Kate Mosse on her latest novel The Burning Chambers

Kate Mosse on her latest novel The Burning Chambers

Kate Mosse was a guest speaker at the Cheltenham Literature Festival in October 2018 and spoke about finding inspiration for her latest book – and beginning of a new series of novels set in France – The Burning Chambers.

Far away from her usual stomping ground, Kate Mosse was sitting in the back of a car in the town of Franschhoek near Cape Town in South Africa when she saw something astonishing. On the side of a road, a sign read ‘Languedoc’ though she was thousands of miles away from that area of France she knew so well since her historical series Labyrinth. She was in the Cape for a literary festival and, with the little spare time she had, decided to find out how a small piece of southern France came to be implanted in South Africa.

Franschhoek itself also had a French quarter and a Huguenot Museum, which she visited to find out more. There, engraved on the wall, was the name of one of the characters she’d written about in Labyrinth. “And at that moment, I knew,” Kate told a captivated audience at the Cheltenham Literature Festival. “I knew that I had to write the story of how these French Huguenots came to be in Franschhoek, so far away from home. And as I looked up at the landscape, I realised that even the mountains looked like those in Ariège and Aude.”

Inspired, she set off researching the history of the Huguenots in France and the wars of religion of the 16th century. The result is The Burning Chambers, the first instalment of an epic story spanning 300 years and taking readers on a voyage from France to South Africa.

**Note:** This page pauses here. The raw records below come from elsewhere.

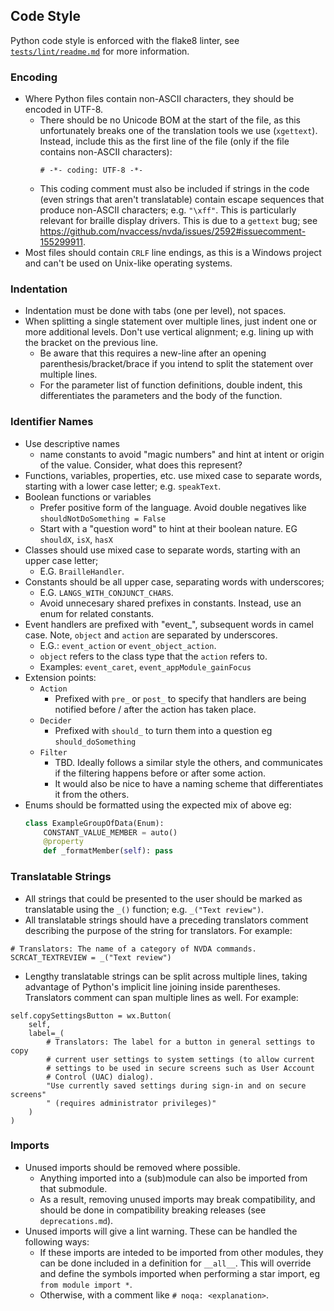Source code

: ## Code Style

Python code style is enforced with the flake8 linter, see
[`tests/lint/readme.md`](https://github.com/nvaccess/nvda/tree/master/tests/lint)
for more information.

### Encoding
* Where Python files contain non-ASCII characters, they should be encoded in UTF-8.
    * There should be no Unicode BOM at the start of the file, as this unfortunately breaks one of
      the translation tools we use (`xgettext`).
      Instead, include this as the first line of the file (only if the file contains non-ASCII
      characters):
        ```
        # -*- coding: UTF-8 -*-
        ```
    * This coding comment must also be included if strings in the code (even strings that aren't
      translatable) contain escape sequences that produce non-ASCII characters; e.g. `"\xff"`.
      This is particularly relevant for braille display drivers.
      This is due to a `gettext` bug; see
      https://github.com/nvaccess/nvda/issues/2592#issuecomment-155299911.
* Most files should contain `CRLF` line endings, as this is a Windows project and can't be used on
  Unix-like operating systems.

### Indentation
* Indentation must be done with tabs (one per level), not spaces.
* When splitting a single statement over multiple lines, just indent one or more additional levels.
  Don't use vertical alignment; e.g. lining up with the bracket on the previous line.
  - Be aware that this requires a new-line after an opening parenthesis/bracket/brace if you intend
    to split the statement over multiple lines.
  - For the parameter list of function definitions, double indent, this differentiates the
    parameters and the body of the function.

### Identifier Names
* Use descriptive names
  - name constants to avoid "magic numbers" and hint at intent or origin of the value.
    Consider, what does this represent?
* Functions, variables, properties, etc. use mixed case to separate words, starting with a lower
  case letter; e.g. `speakText`.
* Boolean functions or variables
  - Prefer positive form of the language.
    Avoid double negatives like `shouldNotDoSomething = False`
  - Start with a "question word" to hint at their boolean nature. EG `shouldX`, `isX`, `hasX`
* Classes should use mixed case to separate words, starting with an upper case letter;
  - E.G. `BrailleHandler`.
* Constants should be all upper case, separating words with underscores;
  - E.G. `LANGS_WITH_CONJUNCT_CHARS`.
  - Avoid unnecesary shared prefixes in constants. Instead, use an enum for related constants.
* Event handlers are prefixed with "event_", subsequent words in camel case.
  Note, `object` and `action` are separated by underscores.
  - E.G.: `event_action` or `event_object_action`.
  - `object` refers to the class type that the `action` refers to.
  - Examples: `event_caret`, `event_appModule_gainFocus`
* Extension points:
  * `Action`
    - Prefixed with `pre_` or `post_` to specify that handlers are being notified before / after the
      action has taken place.
  * `Decider`
    - Prefixed with `should_` to turn them into a question eg `should_doSomething`
  * `Filter`
    - TBD. Ideally follows a similar style the others, and communicates if the filtering happens
      before or after some action.
    - It would also be nice to have a naming scheme that differentiates it from the others.
* Enums should be formatted using the expected mix of above eg:
  ```python
  class ExampleGroupOfData(Enum):
      CONSTANT_VALUE_MEMBER = auto()
      @property
      def _formatMember(self): pass
  ```

### Translatable Strings
* All strings that could be presented to the user should be marked as translatable using the `_()`
  function; e.g. `_("Text review")`.
* All translatable strings should have a preceding translators comment describing the purpose of the
  string for translators. For example:
```
# Translators: The name of a category of NVDA commands.
SCRCAT_TEXTREVIEW = _("Text review")
```
* Lengthy translatable strings can be split across multiple lines, taking advantage of Python's
  implicit line joining inside parentheses.
  Translators comment can span multiple lines as well.
  For example:
```
self.copySettingsButton = wx.Button(
	self,
	label=_(
		# Translators: The label for a button in general settings to copy
		# current user settings to system settings (to allow current
		# settings to be used in secure screens such as User Account
		# Control (UAC) dialog).
		"Use currently saved settings during sign-in and on secure screens"
		" (requires administrator privileges)"
	)
)
```

### Imports
* Unused imports should be removed where possible.
  - Anything imported into a (sub)module can also be imported from that submodule.
  - As a result, removing unused imports may break compatibility, and should be done in compatibility breaking releases (see `deprecations.md`).
* Unused imports will give a lint warning. These can be handled the following ways: 
  - If these imports are inteded to be imported from other modules, they can be done included in a definition for `__all__`. This will override and define the symbols imported when performing a star import, eg `from module import *`.
  - Otherwise, with a comment like `# noqa: <explanation>`.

It is a Romeo and Juliet story of forbidden love between Minou, a Catholic and Piet, a Protestant, who meet in Carcassonne. To the backdrop of religious wars, the massacre of Toulouse and the persecution of the Huguenots, The Burning Chambers is also a story of a religious relic and a violent feud between two families that lasts centuries. It begins and ends in Franschhoek, South Africa.

As in Labyrinth, Kate has written a story of fiction to the backdrop of historical facts. “Researching with history books, in museums, archives and local history give the story texture and flavour, but ultimately, it’s about storytelling,” Kate continued. “I want my novels to have a sense of place. Writing historical fiction is about standing in somebody’s shoes at the time.”

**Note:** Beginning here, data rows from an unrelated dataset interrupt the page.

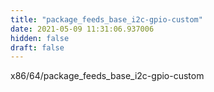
 ```yaml
---
title: "package_feeds_base_i2c-gpio-custom"
date: 2021-05-09 11:31:06.937006
hidden: false
draft: false
---
```


x86/64/package_feeds_base_i2c-gpio-custom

She explained that, as a writer, she tried hard not to have your 21st century eyes on 16th-century France. Speaking about her female characters in the book, she had this to say: “You have to immerse yourself and accept the traits of the time, however difficult – husbands, for instance had the right to beat their wife. I’m not writing politics. It’s storytelling. It’s finding stories of women that were true but not recorded because they were not part of the power struggle during the wars of religion.”

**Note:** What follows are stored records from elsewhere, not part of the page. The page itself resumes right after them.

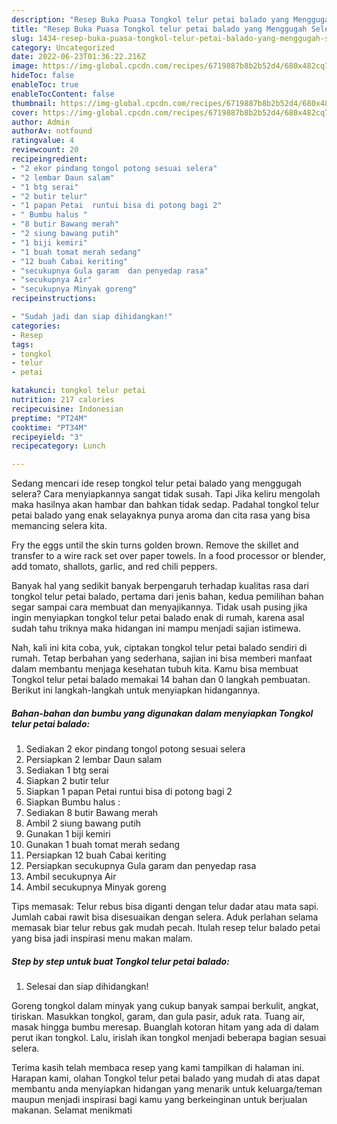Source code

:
 ```yaml
---
description: "Resep Buka Puasa Tongkol telur petai balado yang Menggugah Selera"
title: "Resep Buka Puasa Tongkol telur petai balado yang Menggugah Selera"
slug: 1434-resep-buka-puasa-tongkol-telur-petai-balado-yang-menggugah-selera
category: Uncategorized
date: 2022-06-23T01:36:22.216Z
image: https://img-global.cpcdn.com/recipes/6719887b8b2b52d4/680x482cq70/tongkol-telur-petai-balado-foto-resep-utama.jpg
hideToc: false
enableToc: true
enableTocContent: false
thumbnail: https://img-global.cpcdn.com/recipes/6719887b8b2b52d4/680x482cq70/tongkol-telur-petai-balado-foto-resep-utama.jpg
cover: https://img-global.cpcdn.com/recipes/6719887b8b2b52d4/680x482cq70/tongkol-telur-petai-balado-foto-resep-utama.jpg
author: Admin
authorAv: notfound
ratingvalue: 4
reviewcount: 20
recipeingredient:
- "2 ekor pindang tongol potong sesuai selera"
- "2 lembar Daun salam"
- "1 btg serai"
- "2 butir telur"
- "1 papan Petai  runtui bisa di potong bagi 2"
- " Bumbu halus "
- "8 butir Bawang merah"
- "2 siung bawang putih"
- "1 biji kemiri"
- "1 buah tomat merah sedang"
- "12 buah Cabai keriting"
- "secukupnya Gula garam  dan penyedap rasa"
- "secukupnya Air"
- "secukupnya Minyak goreng"
recipeinstructions:

- "Sudah jadi dan siap dihidangkan!"
categories:
- Resep
tags:
- tongkol
- telur
- petai

katakunci: tongkol telur petai 
nutrition: 217 calories
recipecuisine: Indonesian
preptime: "PT24M"
cooktime: "PT34M"
recipeyield: "3"
recipecategory: Lunch

---
```



Sedang mencari ide resep tongkol telur petai balado yang menggugah selera? Cara menyiapkannya sangat tidak susah. Tapi Jika keliru mengolah maka hasilnya akan hambar dan bahkan tidak sedap. Padahal tongkol telur petai balado yang enak selayaknya punya aroma dan cita rasa yang bisa memancing selera kita.


Fry the eggs until the skin turns golden brown. Remove the skillet and transfer to a wire rack set over paper towels. In a food processor or blender, add tomato, shallots, garlic, and red chili peppers.

Banyak hal yang sedikit banyak berpengaruh terhadap kualitas rasa dari tongkol telur petai balado, pertama dari jenis bahan, kedua pemilihan bahan segar sampai cara membuat dan menyajikannya. Tidak usah pusing jika ingin menyiapkan tongkol telur petai balado enak di rumah, karena asal sudah tahu triknya maka hidangan ini mampu menjadi sajian istimewa.


Nah, kali ini kita coba, yuk, ciptakan tongkol telur petai balado sendiri di rumah. Tetap berbahan yang sederhana, sajian ini bisa memberi manfaat dalam membantu menjaga kesehatan tubuh kita. Kamu bisa membuat Tongkol telur petai balado memakai 14 bahan dan 0 langkah pembuatan. Berikut ini langkah-langkah untuk menyiapkan hidangannya.

<!--inarticleads1-->

##### Bahan-bahan dan bumbu yang digunakan dalam menyiapkan Tongkol telur petai balado:

1. Sediakan 2 ekor pindang tongol potong sesuai selera
1. Persiapkan 2 lembar Daun salam
1. Sediakan 1 btg serai
1. Siapkan 2 butir telur
1. Siapkan 1 papan Petai  runtui bisa di potong bagi 2
1. Siapkan  Bumbu halus :
1. Sediakan 8 butir Bawang merah
1. Ambil 2 siung bawang putih
1. Gunakan 1 biji kemiri
1. Gunakan 1 buah tomat merah sedang
1. Persiapkan 12 buah Cabai keriting
1. Persiapkan secukupnya Gula garam  dan penyedap rasa
1. Ambil secukupnya Air
1. Ambil secukupnya Minyak goreng


Tips memasak: Telur rebus bisa diganti dengan telur dadar atau mata sapi. Jumlah cabai rawit bisa disesuaikan dengan selera. Aduk perlahan selama memasak biar telur rebus gak mudah pecah. Itulah resep telur balado petai yang bisa jadi inspirasi menu makan malam. 

<!--inarticleads2-->

##### Step by step untuk buat Tongkol telur petai balado:


1. Selesai dan siap dihidangkan!

Goreng tongkol dalam minyak yang cukup banyak sampai berkulit, angkat, tiriskan. Masukkan tongkol, garam, dan gula pasir, aduk rata. Tuang air, masak hingga bumbu meresap. Buanglah kotoran hitam yang ada di dalam perut ikan tongkol. Lalu, irislah ikan tongkol menjadi beberapa bagian sesuai selera. 

Terima kasih telah membaca resep yang kami tampilkan di halaman ini. Harapan kami, olahan Tongkol telur petai balado yang mudah di atas dapat membantu anda menyiapkan hidangan yang menarik untuk keluarga/teman maupun menjadi inspirasi bagi kamu yang berkeinginan untuk berjualan makanan. Selamat menikmati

After The Burning Chambers, three more books are to come, Kate promised, though she doesn’t necessarily know how they will unfold. “I let the story come out,” she said. “I need the fear of not quite knowing.”

And if she could travel back in time, who would she be, a member of the audience asked. After a pause, “I’d like to be in the head of Catherine de’ Medici. Her four sons die. Then she is regent for child, surrounded by powerful people. It’s impossible to really know who she was.”